A Sograin, empresa que detém o terminal agro-alimentar de Aveiro, pretende instalar um entreposto na região de Salamanca. Objectivo: abastecer Castela e Leão e responder à “ameaça” do novo terminal do porto de Santander.

Dentro de duas semanas, Nélson Santos, responsável da Sograin, estará em Salamanca para iniciar as conversações com a Zaldesa, sobre a instalação na plataforma logística local de um entreposto, adiantou o próprio ao TRANSPORTES & NEGÓCIOS.

O projecto já tem mais de um ano de maturação e, inclusivamente, já há um layout e uma análise económico-financeira. Cerca de 2,5 milhões de euros é o investimento previsto para a criação de um entreposto, numa área de 600 metros quadrados, com silos de 1 600 toneladas de capacidade de armazenagem, e capaz de ritmos de carga/descarga de 500/400 toneladas/hora.

Com a Zaldesa, a Sograin pretende no imediato tomar conhecimento das démarches necessárias à concretização do projecto. Mas Nélson Santos não esconde a intenção de estabelecer parcerias, seja com a gestora da plataforma logística de Salamanca, seja com uma empresa distribuidora local.
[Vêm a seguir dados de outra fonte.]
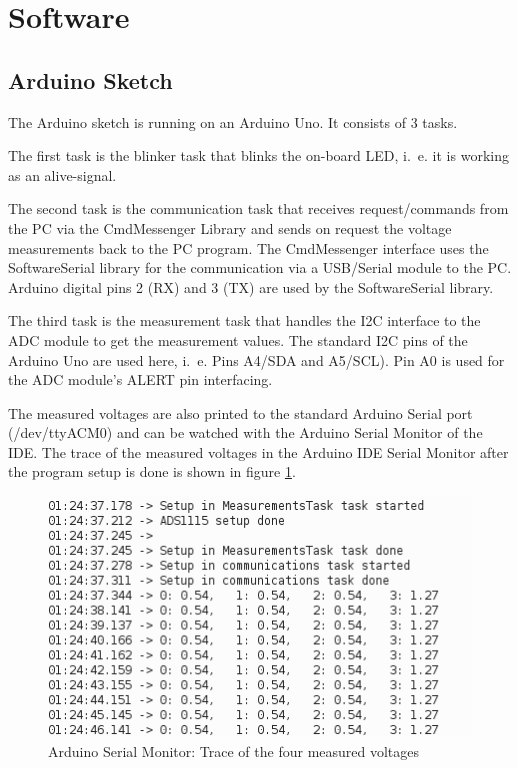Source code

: \documentclass[11pt, oneside]{scrartcl}   	%
\begin{document}
\newpage
\section{Software}
\subsection{Arduino Sketch}
The Arduino sketch is running on an Arduino Uno. It consists of 3 tasks.

The first task is the blinker task that blinks the on-board LED, i.~e. it is working as an alive-signal.

The second task is the communication task that receives request/commands from the PC via the CmdMessenger Library and sends on request the voltage measurements
back to the PC program. The CmdMessenger interface uses the SoftwareSerial library for the communication via a USB/Serial module to the PC. 
Arduino digital pins 2 (RX) and 3 (TX) are used by the SoftwareSerial library.

The third task is the measurement task that handles the I2C interface to the ADC module to get the measurement values. The standard I2C pins of the Arduino Uno are used here, i.~e. Pins A4/SDA and A5/SCL). Pin A0 is used for the ADC module's ALERT pin interfacing.

The measured voltages are also printed to the standard Arduino Serial port (/dev/ttyACM0) and can be watched with the Arduino Serial Monitor of the IDE.
The trace of the measured voltages in the Arduino IDE Serial Monitor after the program setup is done is shown in figure \ref{fig:ArduinoSerialMonitorTrace}.
\begin{figure}[htbp]
	\centering
	\includegraphics[width=0.9\linewidth]{Figures/ArduinoSerialMonitorTrace.png}
	\caption[Arduino Serial Monitor: Trace of four measured voltages]{Arduino Serial Monitor: Trace of the four measured voltages}
	\label{fig:ArduinoSerialMonitorTrace}
\end{figure}
\end{document}

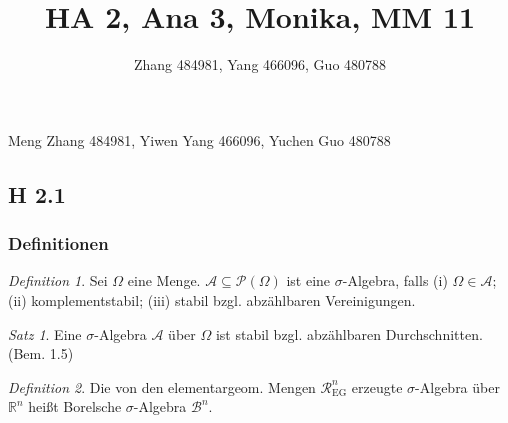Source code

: \documentclass[draft,a5paper]{article}
\title{HA 2, Ana 3, Monika, MM 11}
\author{Zhang 484981, Yang 466096, Guo 480788}
\theoremstyle{remark}
\newtheorem*{Satz}{Satz}
\newtheorem*{Definition}{Definition}
\begin{document}
\maketitle
\begin{center}
  Meng Zhang 484981, Yiwen Yang 466096, Yuchen Guo 480788
\end{center}
\subsection{H 2.1}
\subsubsection{Definitionen}
\begin{Definition}
  Sei \(\Omega\) eine Menge.  \(\mathcal{A} \subseteq \mathcal{P}(\Omega)\) ist eine \(\sigma\)-Algebra,  falls (i)
  \(\Omega \in \mathcal{A}\); (ii) komplementstabil; (iii)  stabil bzgl.  abzählbaren Vereinigungen.
\end{Definition}
\begin{Satz}
  Eine \(\sigma\)-Algebra \(\mathcal{A}\) über \(\Omega\) ist stabil bzgl. abzählbaren
  Durchschnitten. (Bem. 1.5)
\end{Satz}
\begin{Definition}
  Die von den elementargeom. Mengen \(\mathcal{R}_{\mathrm{EG}}^{n}\) erzeugte
  \(\sigma\)-Algebra über \(\mathbb{R}^{n}\) heißt Borelsche \(\sigma\)-Algebra \(\mathcal{B}^{n}\).
\end{Definition}
\end{document}
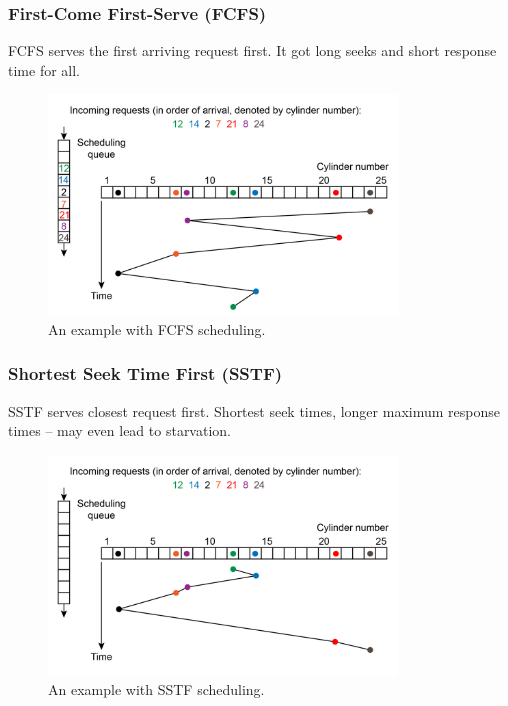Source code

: \documentclass[11pt,a4paper]{article}
\begin{document}
\subsubsection{First-Come First-Serve (FCFS)}
FCFS serves the first arriving request first. It got long seeks and short response time for all.
\begin{figure}[h!]
	\centering
		\includegraphics[width=350px]{img/fcfs-01.png}
	\caption{An example with FCFS scheduling.}
\end{figure}

\subsubsection{Shortest Seek Time First (SSTF)}
SSTF serves closest request first. Shortest seek times, longer maximum response times -- may even lead to starvation.
\begin{figure}[h!]
	\centering
		\includegraphics[width=350px]{img/sstf-01.png}
	\caption{An example with SSTF scheduling.}
\end{figure}
\end{document}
O entreposto de Salamanca funcionará como um posto avançado da Sograin na região de Castela e Leão. O objectivo primeiro é abastecer aquela região com granéis agro-alimentares importados através do porto de Aveiro e encaminhados para o país vizinho por via férrea. Em Salamanca, far-se-ia a armazenagem e a trasfega para os camiões, para a distribuição.

O processo inverso, o encaminhamento de granéis da região espanhola para exportação por Aveiro, “não é o objectivo primeiro, mas pode ser feito, com um investimento marginal, assim o mercado o peça”, referiu.

A análise económico-financeira aponta para a movimentação de 40 mil toneladas no primeiro ano, 96 mil toneladas no segundo e 150 mil toneladas no terceiro. Nélson Santos lembra que o consumo anual em Castela e Leão ronda os “1,5 a 2 milhões de toneladas” e acredita mesmo que “numa primeira fase poderíamos fazer três comboios/semana de 700-800 toneladas”.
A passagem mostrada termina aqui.